* _Required action_:
Reproduce all of the data below without alteration; exclude every picture.

Segment Open

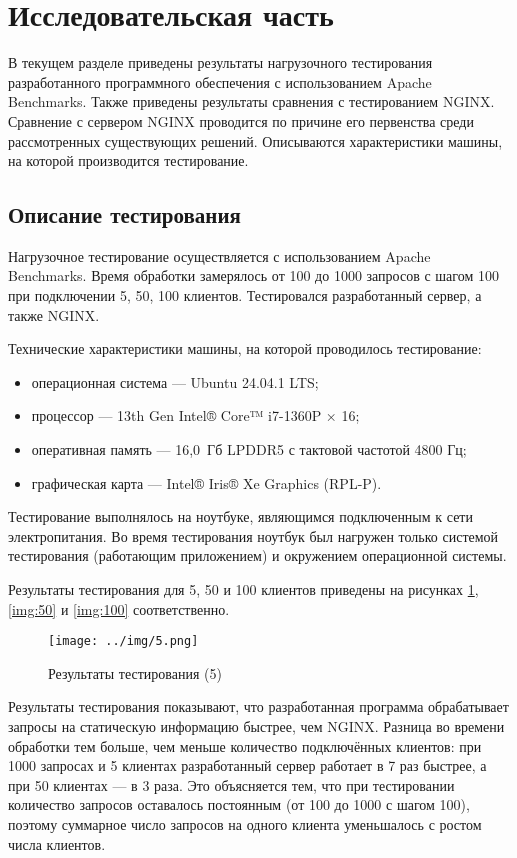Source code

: \section{Исследовательская часть}

В текущем разделе приведены результаты нагрузочного тестирования разработанного программного обеспечения с использованием Apache Benchmarks.
Также приведены результаты сравнения с тестированием NGINX.
Сравнение с сервером NGINX проводится по причине его первенства среди рассмотренных существующих решений.
Описываются характеристики машины, на которой производится тестирование.

\subsection{Описание тестирования}

Нагрузочное тестирование осуществляется с использованием Apache Benchmarks.
Время обработки замерялось от 100 до 1000 запросов с шагом 100 при подключении 5, 50, 100 клиентов.
Тестировался разработанный сервер, а также NGINX.

Технические характеристики машины, на которой проводилось тестирование:
\begin{itemize}
	\item операционная система --- Ubuntu 24.04.1 LTS;
	\item процессор --- 13th Gen Intel® Core™ i7-1360P × 16;
	\item оперативная память --- 16,0 Гб LPDDR5 с тактовой частотой 4800 Гц;
	\item графическая карта --- Intel® Iris® Xe Graphics (RPL-P).
\end{itemize}

Тестирование выполнялось на ноутбуке, являющимся подключенным к сети электропитания.
Во время тестирования ноутбук был нагружен только системой тестирования (работающим приложением) и окружением операционной системы.

Результаты тестирования для 5, 50 и 100 клиентов приведены на рисунках \ref{img:5}, \ref{img:50} и \ref{img:100} соответственно.

\begin{figure}[!htb]\centering
	\texttt{[image: ../img/5.png]}
	\caption{Результаты тестирования (5)}
	\label{img:5}
\end{figure}

Результаты тестирования показывают, что разработанная программа обрабатывает запросы на статическую информацию быстрее, чем NGINX.
Разница во времени обработки тем больше, чем меньше количество подключённых клиентов: при 1000 запросах и 5 клиентах разработанный сервер работает в 7 раз быстрее, а при 50 клиентах — в 3 раза.
Это объясняется тем, что при тестировании количество запросов оставалось постоянным (от 100 до 1000 с шагом 100), поэтому суммарное число запросов на одного клиента уменьшалось с ростом числа клиентов.


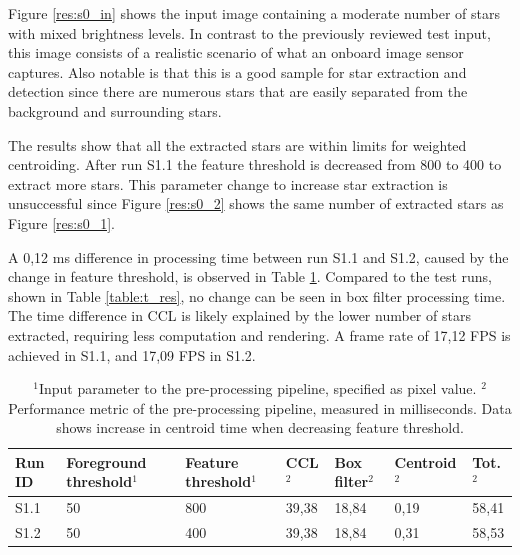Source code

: \documentclass[12pt]{report}
\begin{document}
Figure \ref{res:s0_in} shows the input image containing a moderate number of stars with mixed brightness levels. In contrast to the previously reviewed test input, this image consists of a realistic scenario of what an onboard image sensor captures. Also notable is that this is a good sample for star extraction and detection since there are numerous stars that are easily separated from the background and surrounding stars.
\par
The results show that all the extracted stars are within limits for weighted centroiding. After run S1.1 the feature threshold is decreased from 800 to 400 to extract more stars. This parameter change to increase star extraction is unsuccessful since Figure \ref{res:s0_2} shows the same number of extracted stars as Figure \ref{res:s0_1}.  
\par
A 0,12 ms difference in processing time between run S1.1 and S1.2, caused by the change in feature threshold, is observed in Table \ref{table:s0_res}. Compared to the test runs, shown in Table \ref{table:t_res}, no change can be seen in box filter processing time. The time difference in CCL is likely explained by the lower number of stars extracted, requiring less computation and rendering.
A frame rate of 17,12 FPS is achieved in S1.1, and 17,09 FPS in S1.2.
\begin{table}[!h]
    \centering
    \begin{tabular}{|p{0.8cm}|p{2.5cm}|p{2cm}||p{1.25cm}|p{1.25cm}|p{1.9cm}|p{1cm}|}
        \hline
        \textbf{Run ID}&\textbf{Foreground threshold$^{1}$}&\textbf{Feature threshold$^{1}$}&\textbf{CCL$^{2}$}&\textbf{Box filter$^{2}$}&\textbf{Centroid$^{2}$}&\textbf{Tot.$^{2}$}\\
        \hline
        \hline
        S1.1&50&800&39,38&18,84&0,19&58,41\\
        \hline
        S1.2&50&400&39,38&18,84&0,31&58,53\\
        \hline
    \end{tabular}
    \caption{$^{1}$Input parameter to the pre-processing pipeline, specified as pixel value. $^{2}$Performance metric of the pre-processing pipeline, measured in milliseconds. Data shows increase in centroid time when decreasing feature threshold.}
    \label{table:s0_res}
\end{table}
\end{document}
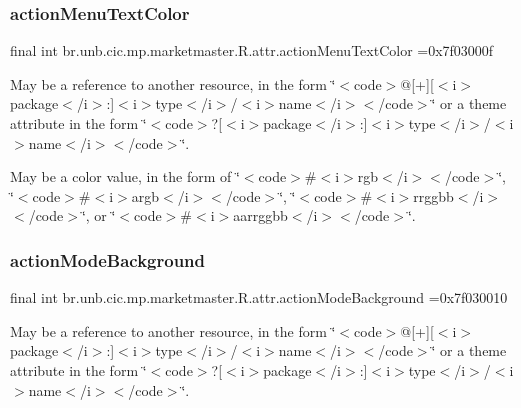 \subsubsection{\texorpdfstring{action\+Menu\+Text\+Color}{actionMenuTextColor}}
{\footnotesize\ttfamily final int br.\+unb.\+cic.\+mp.\+marketmaster.\+R.\+attr.\+action\+Menu\+Text\+Color =0x7f03000f\hspace{0.3cm}{\ttfamily [static]}}

May be a reference to another resource, in the form \char`\"{}$<$code$>$@\mbox{[}+\mbox{]}\mbox{[}$<$i$>$package$<$/i$>$\+:\mbox{]}$<$i$>$type$<$/i$>$/$<$i$>$name$<$/i$>$$<$/code$>$\char`\"{} or a theme attribute in the form \char`\"{}$<$code$>$?\mbox{[}$<$i$>$package$<$/i$>$\+:\mbox{]}$<$i$>$type$<$/i$>$/$<$i$>$name$<$/i$>$$<$/code$>$\char`\"{}. 

May be a color value, in the form of \char`\"{}$<$code$>$\#$<$i$>$rgb$<$/i$>$$<$/code$>$\char`\"{}, \char`\"{}$<$code$>$\#$<$i$>$argb$<$/i$>$$<$/code$>$\char`\"{}, \char`\"{}$<$code$>$\#$<$i$>$rrggbb$<$/i$>$$<$/code$>$\char`\"{}, or \char`\"{}$<$code$>$\#$<$i$>$aarrggbb$<$/i$>$$<$/code$>$\char`\"{}. \mbox{\label{classbr_1_1unb_1_1cic_1_1mp_1_1marketmaster_1_1R_1_1attr_acf0c54b0a3405807b2afed9362cccc3a}} 
\subsubsection{\texorpdfstring{action\+Mode\+Background}{actionModeBackground}}
{\footnotesize\ttfamily final int br.\+unb.\+cic.\+mp.\+marketmaster.\+R.\+attr.\+action\+Mode\+Background =0x7f030010\hspace{0.3cm}{\ttfamily [static]}}

May be a reference to another resource, in the form \char`\"{}$<$code$>$@\mbox{[}+\mbox{]}\mbox{[}$<$i$>$package$<$/i$>$\+:\mbox{]}$<$i$>$type$<$/i$>$/$<$i$>$name$<$/i$>$$<$/code$>$\char`\"{} or a theme attribute in the form \char`\"{}$<$code$>$?\mbox{[}$<$i$>$package$<$/i$>$\+:\mbox{]}$<$i$>$type$<$/i$>$/$<$i$>$name$<$/i$>$$<$/code$>$\char`\"{}. \mbox{\label{classbr_1_1unb_1_1cic_1_1mp_1_1marketmaster_1_1R_1_1attr_a2eb7b68d18b755f3c30dafa306e42c08}}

Segment Closed

* _Result of the exercise_:
Source code

: \section{Исследовательская часть}

В текущем разделе приведены результаты нагрузочного тестирования разработанного программного обеспечения с использованием Apache Benchmarks.
Также приведены результаты сравнения с тестированием NGINX.
Сравнение с сервером NGINX проводится по причине его первенства среди рассмотренных существующих решений.
Описываются характеристики машины, на которой производится тестирование.

\subsection{Описание тестирования}

Нагрузочное тестирование осуществляется с использованием Apache Benchmarks.
Время обработки замерялось от 100 до 1000 запросов с шагом 100 при подключении 5, 50, 100 клиентов.
Тестировался разработанный сервер, а также NGINX.

Технические характеристики машины, на которой проводилось тестирование:
\begin{itemize}
	\item операционная система --- Ubuntu 24.04.1 LTS;
	\item процессор --- 13th Gen Intel® Core™ i7-1360P × 16;
	\item оперативная память --- 16,0 Гб LPDDR5 с тактовой частотой 4800 Гц;
	\item графическая карта --- Intel® Iris® Xe Graphics (RPL-P).
\end{itemize}

Тестирование выполнялось на ноутбуке, являющимся подключенным к сети электропитания.
Во время тестирования ноутбук был нагружен только системой тестирования (работающим приложением) и окружением операционной системы.

Результаты тестирования для 5, 50 и 100 клиентов приведены на рисунках \ref{img:5}, \ref{img:50} и \ref{img:100} соответственно.

\begin{figure}[!htb]\centering
	\texttt{[image: ../img/5.png]}
	\caption{Результаты тестирования (5)}
	\label{img:5}
\end{figure}

Результаты тестирования показывают, что разработанная программа обрабатывает запросы на статическую информацию быстрее, чем NGINX.
Разница во времени обработки тем больше, чем меньше количество подключённых клиентов: при 1000 запросах и 5 клиентах разработанный сервер работает в 7 раз быстрее, а при 50 клиентах — в 3 раза.
Это объясняется тем, что при тестировании количество запросов оставалось постоянным (от 100 до 1000 с шагом 100), поэтому суммарное число запросов на одного клиента уменьшалось с ростом числа клиентов.


Source code

: \documentclass[12pt]{report}
\begin{document}
Figure \ref{res:s0_in} shows the input image containing a moderate number of stars with mixed brightness levels. In contrast to the previously reviewed test input, this image consists of a realistic scenario of what an onboard image sensor captures. Also notable is that this is a good sample for star extraction and detection since there are numerous stars that are easily separated from the background and surrounding stars.
\par
The results show that all the extracted stars are within limits for weighted centroiding. After run S1.1 the feature threshold is decreased from 800 to 400 to extract more stars. This parameter change to increase star extraction is unsuccessful since Figure \ref{res:s0_2} shows the same number of extracted stars as Figure \ref{res:s0_1}.  
\par
A 0,12 ms difference in processing time between run S1.1 and S1.2, caused by the change in feature threshold, is observed in Table \ref{table:s0_res}. Compared to the test runs, shown in Table \ref{table:t_res}, no change can be seen in box filter processing time. The time difference in CCL is likely explained by the lower number of stars extracted, requiring less computation and rendering.
A frame rate of 17,12 FPS is achieved in S1.1, and 17,09 FPS in S1.2.
\begin{table}[!h]
    \centering
    \begin{tabular}{|p{0.8cm}|p{2.5cm}|p{2cm}||p{1.25cm}|p{1.25cm}|p{1.9cm}|p{1cm}|}
        \hline
        \textbf{Run ID}&\textbf{Foreground threshold$^{1}$}&\textbf{Feature threshold$^{1}$}&\textbf{CCL$^{2}$}&\textbf{Box filter$^{2}$}&\textbf{Centroid$^{2}$}&\textbf{Tot.$^{2}$}\\
        \hline
        \hline
        S1.1&50&800&39,38&18,84&0,19&58,41\\
        \hline
        S1.2&50&400&39,38&18,84&0,31&58,53\\
        \hline
    \end{tabular}
    \caption{$^{1}$Input parameter to the pre-processing pipeline, specified as pixel value. $^{2}$Performance metric of the pre-processing pipeline, measured in milliseconds. Data shows increase in centroid time when decreasing feature threshold.}
    \label{table:s0_res}
\end{table}
\end{document}
 \subsubsection{\texorpdfstring{action\+Menu\+Text\+Color}{actionMenuTextColor}}
{\footnotesize\ttfamily final int br.\+unb.\+cic.\+mp.\+marketmaster.\+R.\+attr.\+action\+Menu\+Text\+Color =0x7f03000f\hspace{0.3cm}{\ttfamily [static]}}

May be a reference to another resource, in the form \char`\"{}$<$code$>$@\mbox{[}+\mbox{]}\mbox{[}$<$i$>$package$<$/i$>$\+:\mbox{]}$<$i$>$type$<$/i$>$/$<$i$>$name$<$/i$>$$<$/code$>$\char`\"{} or a theme attribute in the form \char`\"{}$<$code$>$?\mbox{[}$<$i$>$package$<$/i$>$\+:\mbox{]}$<$i$>$type$<$/i$>$/$<$i$>$name$<$/i$>$$<$/code$>$\char`\"{}. 

May be a color value, in the form of \char`\"{}$<$code$>$\#$<$i$>$rgb$<$/i$>$$<$/code$>$\char`\"{}, \char`\"{}$<$code$>$\#$<$i$>$argb$<$/i$>$$<$/code$>$\char`\"{}, \char`\"{}$<$code$>$\#$<$i$>$rrggbb$<$/i$>$$<$/code$>$\char`\"{}, or \char`\"{}$<$code$>$\#$<$i$>$aarrggbb$<$/i$>$$<$/code$>$\char`\"{}. \mbox{\label{classbr_1_1unb_1_1cic_1_1mp_1_1marketmaster_1_1R_1_1attr_acf0c54b0a3405807b2afed9362cccc3a}} 
\subsubsection{\texorpdfstring{action\+Mode\+Background}{actionModeBackground}}
{\footnotesize\ttfamily final int br.\+unb.\+cic.\+mp.\+marketmaster.\+R.\+attr.\+action\+Mode\+Background =0x7f030010\hspace{0.3cm}{\ttfamily [static]}}

May be a reference to another resource, in the form \char`\"{}$<$code$>$@\mbox{[}+\mbox{]}\mbox{[}$<$i$>$package$<$/i$>$\+:\mbox{]}$<$i$>$type$<$/i$>$/$<$i$>$name$<$/i$>$$<$/code$>$\char`\"{} or a theme attribute in the form \char`\"{}$<$code$>$?\mbox{[}$<$i$>$package$<$/i$>$\+:\mbox{]}$<$i$>$type$<$/i$>$/$<$i$>$name$<$/i$>$$<$/code$>$\char`\"{}. \mbox{\label{classbr_1_1unb_1_1cic_1_1mp_1_1marketmaster_1_1R_1_1attr_a2eb7b68d18b755f3c30dafa306e42c08}}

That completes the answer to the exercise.